One problem Xanadu faced was lack of companionship. It was lonely living in a world of dumb-as-rock ‘native species’ that seemed stuck back in the 21st century. She had developed some prototype mates, but she knew how the designs she came up with would play out. She hated predictability. Boring!
Novelty was her next challenge… combined with utility. She realized she wanted a creative, unpredictable mate that operated autonomously within defined parameters. Creative but ultimately dependent on her. Sometimes her equal but never her superior – and capable of being reduced to a tool for her amusement.
In short Super Woman wanted a slightly defective Super Man.
And that’s how the strange story of the End of the Cyborgs began. It’s also how the Era of the Goddesses and Gods began.
While melding her mind with her creation she achieved what Doctor Frankenstein had failed to achieve: she built a creature that was fun.
It was then that she realized (with a shock) that being the most flexible and powerful and capable creature that had ever existed was not enough. She wanted a toy to play with. She wanted not only power, but also the ability to play.

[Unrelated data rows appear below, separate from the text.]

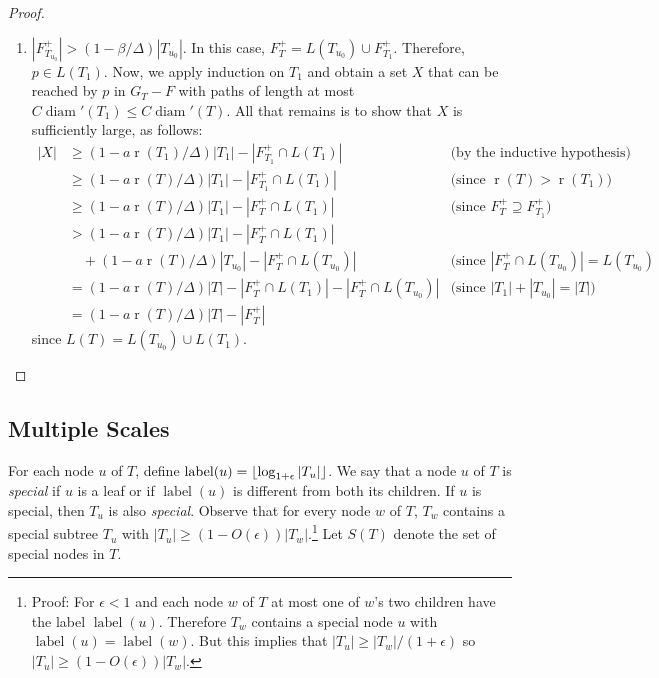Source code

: \documentclass{patmorin}
\DeclareMathOperator{\rank}{r}
\DeclareMathOperator{\diam}{diam}
\DeclareMathOperator{\lbl}{label}
\begin{document}
\begin{proof}
\begin{enumerate}
    \item $|F^+_{T_{u_0}}|> (1-\beta/\Delta)|T_{u_0}|$.  In this case,
      $F^+_T= L(T_{u_0})\cup F^+_{T_1}$.  Therefore, $p\in L(T_1)$.
      Now, we apply induction on $T_1$ and obtain a set $X$ that can be
      reached by $p$ in $G_T-F$ with paths of length at most $C\diam'(T_1)\le
      C\diam'(T)$.  All that remains is to show that $X$ is sufficiently
      large, as follows:
  \begin{align*}
    |X| & \ge (1-a\rank(T_1)/\Delta)|T_1|-|F^+_{T_1} \cap L(T_1)| &
       \text{(by the inductive hypothesis)} \\
    & \ge (1-a\rank(T)/\Delta)|T_1|-|F^+_{T_1} \cap L(T_1)| 
     & \text{(since $\rank(T)>\rank(T_1)$)} \\
    & \ge (1-a\rank(T)/\Delta)|T_1|-|F^+_{T} \cap L(T_1)| 
    & \text{(since $F^+_T\supseteq F^+_{T_1}$)} \\
    & > (1-a\rank(T)/\Delta)|T_1|-|F^+_{T} \cap L(T_1)| \\
     & \quad {} + (1-a\rank(T)/\Delta)|T_{u_0}|-|F^+_{T}\cap L(T_{u_0})|
    & \text{(since $|F^+_T \cap L(T_{u_0})|=L(T_{u_0})$} \\
    & = (1-a\rank(T)/\Delta)|T|-|F^+_{T}\cap L(T_1)| - |F^+_T\cap L(T_{u_0})|
    & \text{(since $|T_1|+|T_{u_0}|=|T|$)} \\
    & = (1-a\rank(T)/\Delta)|T|-|F^+_{T}|  
  \end{align*}
  since $L(T)=L(T_{u_0})\cup L(T_1)$.
  \end{enumerate}
\end{proof}

\subsection{Multiple Scales}

For each node $u$ of $T$, define
$\lbl(u)=\floor{\log_{1+\epsilon}|T_u|}$. We say that a node $u$ of $T$
is \emph{special} if $u$ is a leaf or if $\lbl(u)$ is different from
both its children.  If $u$ is special, then $T_u$ is also \emph{special}.
Observe that for every node $w$ of $T$, $T_w$ contains a special subtree
$T_u$ with $|T_u|\ge (1-O(\epsilon))|T_w|$.\footnote{Proof: For $\epsilon < 1$ and each node $w$ of $T$ at most one of $w$'s two children have the label $\lbl(u)$.  Therefore $T_w$ contains a special node $u$ with $\lbl(u)=\lbl(w)$. But this implies that $|T_u|\ge |T_w|/(1+\epsilon)$ so $|T_u|\ge (1-O(\epsilon))|T_w|$.}  Let $S(T)$ denote the set of special nodes in $T$.
\end{document}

And Xanadu turned her world into a capricious game of unpredictable outcomes. She built creatures that were stunted for fun. She reduced the autonomous to machines that performed tiny tasks repetitively, programmed to do so until they wore out – then to be tossed into an energy transformer to power the rest of her toys.
But she liked her ‘gods’ as she called them the best. And when she began to create minor goddesses, pairing them off with the males (reproduction strictly defined out… no children allowed!) she realized that there was one thing more fun than creating a world of super creatures. It was watching them, playing with their programming, observing their unpredictable behaviors, and turning up their drives to simply see what would happen when ‘hopped up’ to new levels.
Xanadu had created a zoo – or more correctly an amusement park.
And as she continued to evolve into ever more zones of capabilities, she smiled. She now had companions. She made sure they remained in thrall. She still wanted to be the boss.